The Micro is primarily designed to print PLA filament. It won’t print regular ABS because it doesn’t have a heated print bed, but it can print a special M3D-branded ABS-R filament which doesn’t need one. There are also specialized M3D-brand filaments that are stronger, and some that are color-changing, which is really neat.M3D-Review-Print-Nebula-Dragon


Like so many enthusiast products, a whole community has sprung up to develop unofficial software and hardware modifications for the M3D. I’m not even going to try listing them all here, but look around online if you’re interested. Some of them promise to fix or tweak several properties of the device, from the ability to use third party software to the ability to use regular ABS filament. Personally, this is where I’m going to have the most fun.

Comparison to Other High-End Printers

Since I am a beginner and just don’t have anything to compare this to, I reached out to Lance Butler at Caliston Armory Inc. for some perspective. Lance (aka Fitz) is a local guy who works professionally in the industry. He designs and builds commercial 3D printers, prints high precision parts for government contractors, and even prints costume parts for local cosplayers.

Reassuringly, Lance’s assessment of the M3D was essentially the same as mine. This is a competent little device that’s currently being held back by its software. As a simple, all-in-one, plug-and-play knickknack printer, it’s brilliant. But until some key features are included in the software (or until you hack it), it’s not going to do much more.

Final Thoughts

I started this trek into 3D printing as a rookie. After printing dozens of projects on the M3D and trying out everything I reasonably could, I came to the conclusion that 3D printing may just have too many variables for a one-size-fits-most device.
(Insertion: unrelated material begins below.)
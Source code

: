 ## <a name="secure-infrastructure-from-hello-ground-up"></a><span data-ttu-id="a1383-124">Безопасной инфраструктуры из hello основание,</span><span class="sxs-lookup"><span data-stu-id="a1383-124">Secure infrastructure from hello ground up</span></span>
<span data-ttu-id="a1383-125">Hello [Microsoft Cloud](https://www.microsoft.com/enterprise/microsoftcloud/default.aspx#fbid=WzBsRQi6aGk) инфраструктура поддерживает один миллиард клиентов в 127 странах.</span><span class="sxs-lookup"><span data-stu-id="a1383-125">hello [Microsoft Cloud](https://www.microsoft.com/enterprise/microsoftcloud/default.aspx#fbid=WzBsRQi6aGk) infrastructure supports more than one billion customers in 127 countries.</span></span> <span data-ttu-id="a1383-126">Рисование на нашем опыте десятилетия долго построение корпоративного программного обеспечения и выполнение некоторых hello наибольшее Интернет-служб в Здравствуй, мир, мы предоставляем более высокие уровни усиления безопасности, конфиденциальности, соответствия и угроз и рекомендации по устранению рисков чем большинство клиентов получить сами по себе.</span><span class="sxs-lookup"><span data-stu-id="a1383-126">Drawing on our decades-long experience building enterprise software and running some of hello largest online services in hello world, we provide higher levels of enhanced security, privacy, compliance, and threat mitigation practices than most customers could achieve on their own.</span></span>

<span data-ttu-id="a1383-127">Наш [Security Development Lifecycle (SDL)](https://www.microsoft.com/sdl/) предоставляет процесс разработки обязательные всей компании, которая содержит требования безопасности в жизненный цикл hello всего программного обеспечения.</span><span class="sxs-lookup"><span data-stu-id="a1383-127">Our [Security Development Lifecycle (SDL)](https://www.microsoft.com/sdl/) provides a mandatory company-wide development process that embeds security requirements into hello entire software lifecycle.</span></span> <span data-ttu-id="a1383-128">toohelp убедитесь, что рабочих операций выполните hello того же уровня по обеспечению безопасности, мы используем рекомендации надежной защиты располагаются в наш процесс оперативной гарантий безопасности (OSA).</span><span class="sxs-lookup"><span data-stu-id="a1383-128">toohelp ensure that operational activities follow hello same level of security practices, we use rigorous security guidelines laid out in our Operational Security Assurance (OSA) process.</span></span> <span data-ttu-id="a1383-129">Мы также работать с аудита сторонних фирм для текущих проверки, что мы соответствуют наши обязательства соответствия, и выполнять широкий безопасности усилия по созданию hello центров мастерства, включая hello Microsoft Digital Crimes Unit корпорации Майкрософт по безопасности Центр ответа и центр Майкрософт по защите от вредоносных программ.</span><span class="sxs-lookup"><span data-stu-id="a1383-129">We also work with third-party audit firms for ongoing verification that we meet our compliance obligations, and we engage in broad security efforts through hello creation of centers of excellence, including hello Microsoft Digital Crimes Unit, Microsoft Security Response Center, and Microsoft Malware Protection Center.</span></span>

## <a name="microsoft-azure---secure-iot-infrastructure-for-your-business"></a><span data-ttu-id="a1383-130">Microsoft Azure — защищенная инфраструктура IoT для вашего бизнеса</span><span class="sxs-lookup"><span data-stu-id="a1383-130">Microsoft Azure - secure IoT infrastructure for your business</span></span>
It’s not quite as intuitive as downloading a picture from the Internet and printing it out on your color inkjet printer. To get the most out of it, you have to understand the basics of 3D modeling and how the print settings affect the job.

If you need a fast, top-quality color printer for your home office, you don’t buy the $50 special from Wal-Mart. You spend a hundreds of dollars (or more!) to buy a superior printer that fits your needs. The M3D is the $50 special. It’ll get the job done, and it’ll do a good job, but it’s not glamorous. It’s not going to collate and staple your work presentation, or print out a full Mandalorian helmet, but it will print out your daughter’s science fair project or a small piece of armor for your next cosplay.

Bottom Line

Pros: Inexpensive, easy to set up, easy to print, elegant design, stationary bed, uses any brand of PLA.

Cons: Slow, print quality is so-so, beta software still needs a lot of work, propriety software and drivers limit your options.

Conclusion: The M3D does exactly what it’s supposed to do, and it will get better as the software is improved. This printer is great for a consumer who wants a shiny new toy to play with, or for an enthusiast looking for an easy and inexpensive entry into a new hobby. If you want any more than that, you won’t find it in a sub-$500 printer.


Note: We did receive a promotional deal on this printer from the manufacturer, but it did not in any way affect the overall rating.